*TASK DESCRIPTION:*
Give the number of lines in the records below that hold "TODO"; nothing else is needed.

*SOURCE DATA:*
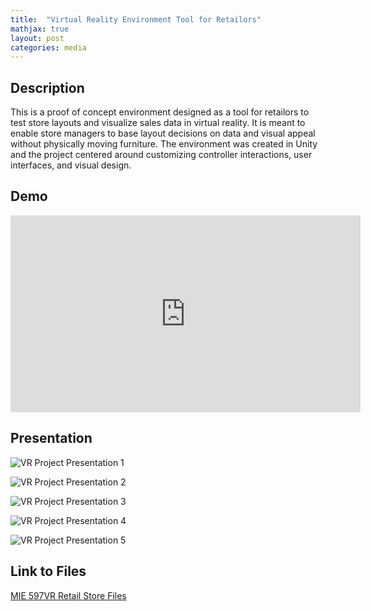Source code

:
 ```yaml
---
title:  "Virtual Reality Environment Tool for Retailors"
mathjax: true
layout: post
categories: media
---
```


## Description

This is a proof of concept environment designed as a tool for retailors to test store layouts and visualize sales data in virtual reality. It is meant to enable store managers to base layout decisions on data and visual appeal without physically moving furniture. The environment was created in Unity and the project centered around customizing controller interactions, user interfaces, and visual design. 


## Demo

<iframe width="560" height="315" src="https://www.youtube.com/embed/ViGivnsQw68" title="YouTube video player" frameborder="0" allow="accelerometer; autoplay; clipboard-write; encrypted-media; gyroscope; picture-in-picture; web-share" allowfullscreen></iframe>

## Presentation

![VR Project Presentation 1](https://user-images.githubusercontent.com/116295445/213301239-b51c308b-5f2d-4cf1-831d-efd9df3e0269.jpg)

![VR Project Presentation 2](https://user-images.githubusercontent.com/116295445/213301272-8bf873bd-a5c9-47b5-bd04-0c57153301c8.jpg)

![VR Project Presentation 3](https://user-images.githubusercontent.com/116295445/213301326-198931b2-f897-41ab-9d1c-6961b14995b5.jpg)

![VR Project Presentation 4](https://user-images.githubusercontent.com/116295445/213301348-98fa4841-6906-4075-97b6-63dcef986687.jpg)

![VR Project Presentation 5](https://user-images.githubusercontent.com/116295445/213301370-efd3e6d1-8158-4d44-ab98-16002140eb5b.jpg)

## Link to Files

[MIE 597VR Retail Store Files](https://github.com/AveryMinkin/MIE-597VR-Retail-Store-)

--

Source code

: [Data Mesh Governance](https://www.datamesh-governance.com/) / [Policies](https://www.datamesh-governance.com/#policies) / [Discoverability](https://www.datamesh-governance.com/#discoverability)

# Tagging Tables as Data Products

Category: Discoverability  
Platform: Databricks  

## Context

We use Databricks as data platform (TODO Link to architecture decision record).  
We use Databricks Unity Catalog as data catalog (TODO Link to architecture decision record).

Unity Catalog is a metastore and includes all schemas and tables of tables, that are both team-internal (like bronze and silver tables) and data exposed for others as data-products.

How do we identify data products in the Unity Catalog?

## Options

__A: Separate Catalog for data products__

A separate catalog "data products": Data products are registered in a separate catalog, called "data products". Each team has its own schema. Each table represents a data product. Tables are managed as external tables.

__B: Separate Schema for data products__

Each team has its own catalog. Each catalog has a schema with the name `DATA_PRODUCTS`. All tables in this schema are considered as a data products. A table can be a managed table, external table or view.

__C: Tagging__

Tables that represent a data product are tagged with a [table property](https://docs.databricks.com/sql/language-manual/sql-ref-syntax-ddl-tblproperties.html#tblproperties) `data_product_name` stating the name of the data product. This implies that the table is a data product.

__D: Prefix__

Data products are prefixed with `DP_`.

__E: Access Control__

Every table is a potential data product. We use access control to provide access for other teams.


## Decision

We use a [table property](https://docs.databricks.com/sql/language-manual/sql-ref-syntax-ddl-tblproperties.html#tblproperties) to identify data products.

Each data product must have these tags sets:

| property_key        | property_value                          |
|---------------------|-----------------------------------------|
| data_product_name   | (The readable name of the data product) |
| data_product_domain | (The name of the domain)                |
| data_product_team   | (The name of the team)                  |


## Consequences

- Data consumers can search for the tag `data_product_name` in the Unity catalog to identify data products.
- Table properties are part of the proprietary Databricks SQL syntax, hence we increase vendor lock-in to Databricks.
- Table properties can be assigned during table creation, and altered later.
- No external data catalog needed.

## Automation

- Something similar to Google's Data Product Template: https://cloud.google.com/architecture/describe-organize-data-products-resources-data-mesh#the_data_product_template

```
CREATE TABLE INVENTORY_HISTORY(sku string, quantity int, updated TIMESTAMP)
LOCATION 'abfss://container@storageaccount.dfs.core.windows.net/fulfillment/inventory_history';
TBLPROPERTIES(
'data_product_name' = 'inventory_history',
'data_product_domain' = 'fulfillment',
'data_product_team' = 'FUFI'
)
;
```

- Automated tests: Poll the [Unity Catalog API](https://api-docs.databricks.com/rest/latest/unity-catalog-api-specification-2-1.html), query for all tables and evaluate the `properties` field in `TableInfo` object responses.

*EXERCISE RESULT:*
2